Sunny MM, von Mühlenen A. Atten. Percept. Psychophys. 2014; 76(2): 508-518.

Affiliation

Cognitive Science Program, IIT Gandhinagar, VGEC Campus, Chandkheda, 382424, Ahmedabad, India, m.m.sunny@iitgn.ac.in.

Copyright

(Copyright © 2014, Holtzbrinck Springer Nature Publishing Group)

DOI

10.3758/s13414-013-0587-x

PMID

24264514

Abstract

Sunny and von Mühlenen (Psychonomic Bulletin & Review, 18, 1050-1056, 2011) showed that an onset of motion captured attention only when the motion was jerky (refreshed at 8 or 17 Hz), but not when it was smooth (33 or 100 Hz). However, it remained unclear why the onset of jerky motion captures attention.

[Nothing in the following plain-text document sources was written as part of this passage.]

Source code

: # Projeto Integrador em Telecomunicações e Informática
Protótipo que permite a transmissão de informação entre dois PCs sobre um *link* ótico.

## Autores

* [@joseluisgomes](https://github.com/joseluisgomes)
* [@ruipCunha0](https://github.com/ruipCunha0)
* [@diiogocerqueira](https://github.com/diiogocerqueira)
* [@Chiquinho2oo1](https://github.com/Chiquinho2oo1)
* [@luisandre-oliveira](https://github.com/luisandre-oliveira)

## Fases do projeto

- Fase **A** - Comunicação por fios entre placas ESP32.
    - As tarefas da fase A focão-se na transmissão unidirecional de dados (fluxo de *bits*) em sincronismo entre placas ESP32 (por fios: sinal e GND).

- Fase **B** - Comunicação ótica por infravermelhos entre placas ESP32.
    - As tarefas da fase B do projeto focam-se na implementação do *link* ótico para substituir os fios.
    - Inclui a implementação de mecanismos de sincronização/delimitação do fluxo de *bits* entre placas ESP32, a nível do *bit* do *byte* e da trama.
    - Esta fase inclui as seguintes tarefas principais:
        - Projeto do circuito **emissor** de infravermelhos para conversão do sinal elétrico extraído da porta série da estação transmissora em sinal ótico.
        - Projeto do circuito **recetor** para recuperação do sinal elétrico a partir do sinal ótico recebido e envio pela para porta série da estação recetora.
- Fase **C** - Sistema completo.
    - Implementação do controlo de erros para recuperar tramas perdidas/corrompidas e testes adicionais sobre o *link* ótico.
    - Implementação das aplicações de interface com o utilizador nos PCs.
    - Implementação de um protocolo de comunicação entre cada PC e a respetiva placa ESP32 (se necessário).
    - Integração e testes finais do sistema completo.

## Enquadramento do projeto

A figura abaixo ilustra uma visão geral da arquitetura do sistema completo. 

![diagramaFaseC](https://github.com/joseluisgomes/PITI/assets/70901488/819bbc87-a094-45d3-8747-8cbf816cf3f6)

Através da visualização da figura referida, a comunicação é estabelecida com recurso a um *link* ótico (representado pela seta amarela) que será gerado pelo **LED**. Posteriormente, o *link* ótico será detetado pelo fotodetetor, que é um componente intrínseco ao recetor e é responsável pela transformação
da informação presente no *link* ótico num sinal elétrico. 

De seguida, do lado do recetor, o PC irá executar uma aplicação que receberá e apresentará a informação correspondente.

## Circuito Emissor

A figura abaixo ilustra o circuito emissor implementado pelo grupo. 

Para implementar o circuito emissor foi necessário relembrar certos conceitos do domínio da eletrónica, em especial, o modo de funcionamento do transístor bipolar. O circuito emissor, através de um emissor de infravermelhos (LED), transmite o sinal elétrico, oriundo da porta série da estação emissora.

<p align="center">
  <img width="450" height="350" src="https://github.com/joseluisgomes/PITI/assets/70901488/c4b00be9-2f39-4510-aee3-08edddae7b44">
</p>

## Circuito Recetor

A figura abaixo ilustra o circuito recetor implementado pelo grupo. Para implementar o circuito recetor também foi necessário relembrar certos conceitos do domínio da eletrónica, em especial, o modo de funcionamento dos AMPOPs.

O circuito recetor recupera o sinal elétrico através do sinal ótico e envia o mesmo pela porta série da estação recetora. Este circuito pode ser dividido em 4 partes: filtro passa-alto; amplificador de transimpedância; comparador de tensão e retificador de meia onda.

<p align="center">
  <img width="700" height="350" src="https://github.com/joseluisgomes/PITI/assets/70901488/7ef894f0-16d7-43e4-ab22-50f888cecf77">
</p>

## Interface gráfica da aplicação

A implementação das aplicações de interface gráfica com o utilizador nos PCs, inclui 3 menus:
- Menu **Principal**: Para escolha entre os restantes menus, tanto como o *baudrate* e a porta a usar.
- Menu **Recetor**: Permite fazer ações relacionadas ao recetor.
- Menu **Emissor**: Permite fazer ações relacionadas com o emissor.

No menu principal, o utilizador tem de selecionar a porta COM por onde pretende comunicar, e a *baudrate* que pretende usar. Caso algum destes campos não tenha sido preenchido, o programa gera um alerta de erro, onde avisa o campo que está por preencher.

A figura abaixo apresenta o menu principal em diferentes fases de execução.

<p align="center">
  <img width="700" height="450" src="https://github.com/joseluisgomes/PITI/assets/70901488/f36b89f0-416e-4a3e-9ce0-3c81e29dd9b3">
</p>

In the present study, we systematically tested the role of different aspects of jerky motion in capturing attention. Simple flicker without motion did not capture attention in the same way as jerky motion (Exp. 1). An abrupt displacement between 0.26° and 1.05° captured attention, irrespective of whether the stimulus subsequently continued to move smoothly (Exp. 2) or whether it remained stationary (Exps. 3 and 4). A displaced stimulus that was preceded briefly at the new location by a figure-8 placeholder did not capture attention (Exp. 5). These results are explained within a masking account, according to which abrupt onsets and abrupt displacements receive a processing advantage because they escape forward masking by the preceding figure-8 placeholders.